◆ ACTION ITEM: Return the run of lines below that opens with the line containing "受到企微 30 天内只能转移一次的限制因此不一定会成功" and closes with the line containing "- 如果授权失败, 就将用户设置为未授权", keeping each one exact.

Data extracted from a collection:
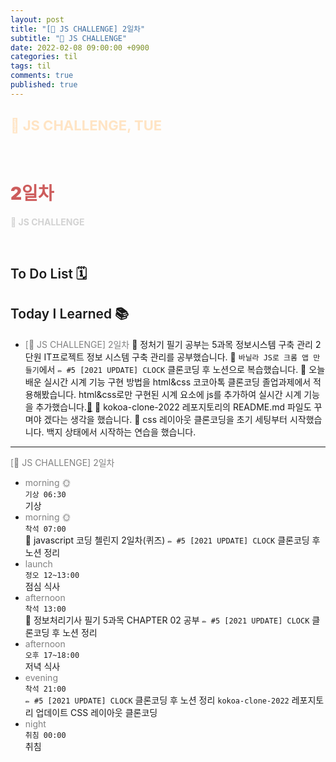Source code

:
```yaml
---
layout: post
title: "[👑 JS CHALLENGE] 2일차"
subtitle: "👑 JS CHALLENGE"
date: 2022-02-08 09:00:00 +0900
categories: til
tags: til
comments: true
published: true
---
```


## <span style="color:Bisque;font-size: 22px">👑 JS CHALLENGE, TUE</span>

<br />

# **<span style="font-weight:900;color:indianred">2일차</span>**

**<span style="color:lightgray">👑 JS CHALLENGE</span>**

<br />

## <span style="font-weight:600">To Do List</span> 🗓

## <span style="font-weight:600">Today I Learned</span> 📚

- <span style="color:gray">[👑 JS CHALLENGE] 2일차</span>
  💬 정처기 필기 공부는 5과목 정보시스템 구축 관리 2단원 IT프로젝트 정보 시스템 구축 관리를 공부했습니다. 
  💬 `바닐라 JS로 크롬 앱 만들기`에서 `✏️ #5 [2021 UPDATE] CLOCK` 클론코딩 후 노션으로 복습했습니다.
  💬 오늘 배운 실시간 시계 기능 구현 방법을 html&css 코코아톡 클론코딩 졸업과제에서 적용해봤습니다. html&css로만 구현된 시계 요소에 js를 추가하여 실시간 시계 기능을 추가했습니다.[📎](https://github.com/djdu4496/kokoa-clone-2022/issues/3) 
  💬 kokoa-clone-2022 레포지토리의 README.md 파일도 꾸며야 겠다는 생각을 했습니다.
  💬 css 레이아웃 클론코딩을 초기 세팅부터 시작했습니다. 백지 상태에서 시작하는 연습을 했습니다. 

---

<span style="color:gray">[👑 JS CHALLENGE] 2일차</span>

- <span style="color:gray">morning 🌞</span> <br>
  `기상 06:30` <br>
  기상
- <span style="color:gray">morning 🌞</span> <br>
  `착석 07:00` <br>
  👑 javascript 코딩 첼린지 2일차(퀴즈)
  `✏️ #5 [2021 UPDATE] CLOCK` 클론코딩 후 노션 정리
- <span style="color:gray">launch</span> <br>
  `정오 12~13:00`<br>
  점심 식사
- <span style="color:gray">afternoon</span> <br>
  `착석 13:00`<br>
  📖 정보처리기사 필기 5과목 CHAPTER 02 공부
  `✏️ #5 [2021 UPDATE] CLOCK` 클론코딩 후 노션 정리
- <span style="color:gray">afternoon</span> <br>
  `오후 17~18:00`<br>
  저녁 식사
- <span style="color:gray">evening</span> <br>
  `착석 21:00`<br>
  `✏️ #5 [2021 UPDATE] CLOCK` 클론코딩 후 노션 정리
  `kokoa-clone-2022` 레포지토리 업데이트
  CSS 레이아웃 클론코딩
- <span style="color:gray">night</span> <br>
  `취침 00:00`<br>
  취침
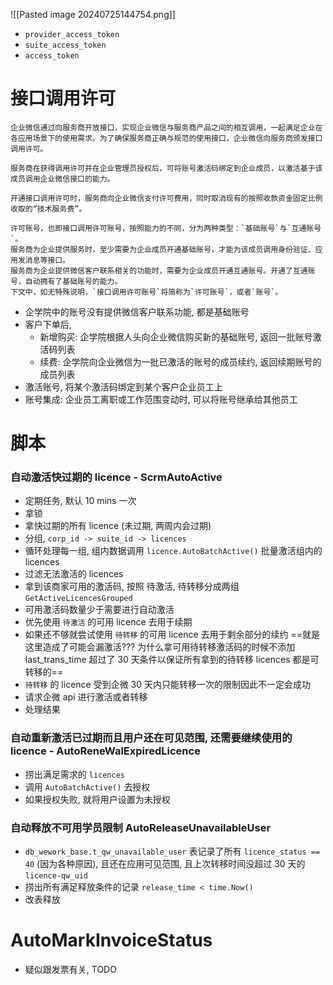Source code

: ![[Pasted image 20240725144754.png]]
- `provider_access_token`
- `suite_access_token`
- `access_token`


# 接口调用许可

```ad-faq
企业微信通过向服务商开放接口，实现企业微信与服务商产品之间的相互调用，一起满足企业在各应用场景下的使用需求。为了确保服务商正确与规范的使用接口，企业微信向服务商颁发接口调用许可。

服务商在获得调用许可并在企业管理员授权后，可将账号激活码绑定到企业成员，以激活基于该成员调用企业微信接口的能力。

开通接口调用许可时，服务商向企业微信支付许可费用，同时取消现有的按照收款资金固定比例收取的“技术服务费”。

许可账号，也即接口调用许可账号，按照能力的不同，分为两种类型：`基础账号`与`互通账号`。  
服务商为企业提供服务时，至少需要为企业成员开通基础账号，才能为该成员调用身份验证、应用发消息等接口。  
服务商为企业提供微信客户联系相关的功能时，需要为企业成员开通互通账号。开通了互通账号，自动拥有了基础账号的能力。  
下文中，如无特殊说明，`接口调用许可账号`将简称为`许可账号`，或者`账号`。
```
- 企学院中的账号没有提供微信客户联系功能, 都是基础账号
- 客户下单后, 
	- 新增购买: 企学院根据人头向企业微信购买新的基础账号, 返回一批账号激活码列表
	- 续费: 企学院向企业微信为一批已激活的账号的成员续约, 返回续期账号的成员列表
- 激活账号, 将某个激活码绑定到某个客户企业员工上
- 账号集成: 企业员工离职或工作范围变动时, 可以将账号继承给其他员工


# 脚本

### 自动激活快过期的 licence - ScrmAutoActive
- 定期任务, 默认 10 mins 一次
- 拿锁
- 拿快过期的所有 licence (未过期, 两周内会过期)
- 分组, `corp_id -> suite_id -> licences`
- 循环处理每一组, 组内数据调用 `licence.AutoBatchActive()` 批量激活组内的 licences
- 过滤无法激活的 licences
- 拿到该商家可用的激活码, 按照 待激活, 待转移分成两组 `GetActiveLicencesGrouped`
- 可用激活码数量少于需要进行自动激活
- 优先使用 `待激活` 的可用 licence 去用于续期
- 如果还不够就尝试使用 `待转移` 的可用 licence 去用于剩余部分的续约 ==就是这里造成了可能会漏激活??? 为什么拿可用待转移激活码的时候不添加 last_trans_time 超过了 30 天条件以保证所有拿到的待转移 licences 都是可转移的==
- `待转移` 的 licence 受到企微 30 天内只能转移一次的限制因此不一定会成功
- 请求企微 api 进行激活或者转移
- 处理结果


### 自动重新激活已过期而且用户还在可见范围, 还需要继续使用的 licence - AutoReneWalExpiredLicence
- 捞出满足需求的 `licences`
- 调用 `AutoBatchActive()` 去授权
- 如果授权失败, 就将用户设置为未授权


### 自动释放不可用学员限制 AutoReleaseUnavailableUser
- `db_wework_base.t_qw_unavailable_user` 表记录了所有 `licence_status == 40` (因为各种原因), 且还在应用可见范围, 且上次转移时间没超过 30 天的 `licence-qw_uid`
- 捞出所有满足释放条件的记录 `release_time < time.Now()`
- 改表释放


# AutoMarkInvoiceStatus
- 疑似跟发票有关, TODO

◆ TASK ANSWER:
- `待转移` 的 licence 受到企微 30 天内只能转移一次的限制因此不一定会成功
- 请求企微 api 进行激活或者转移
- 处理结果


### 自动重新激活已过期而且用户还在可见范围, 还需要继续使用的 licence - AutoReneWalExpiredLicence
- 捞出满足需求的 `licences`
- 调用 `AutoBatchActive()` 去授权
- 如果授权失败, 就将用户设置为未授权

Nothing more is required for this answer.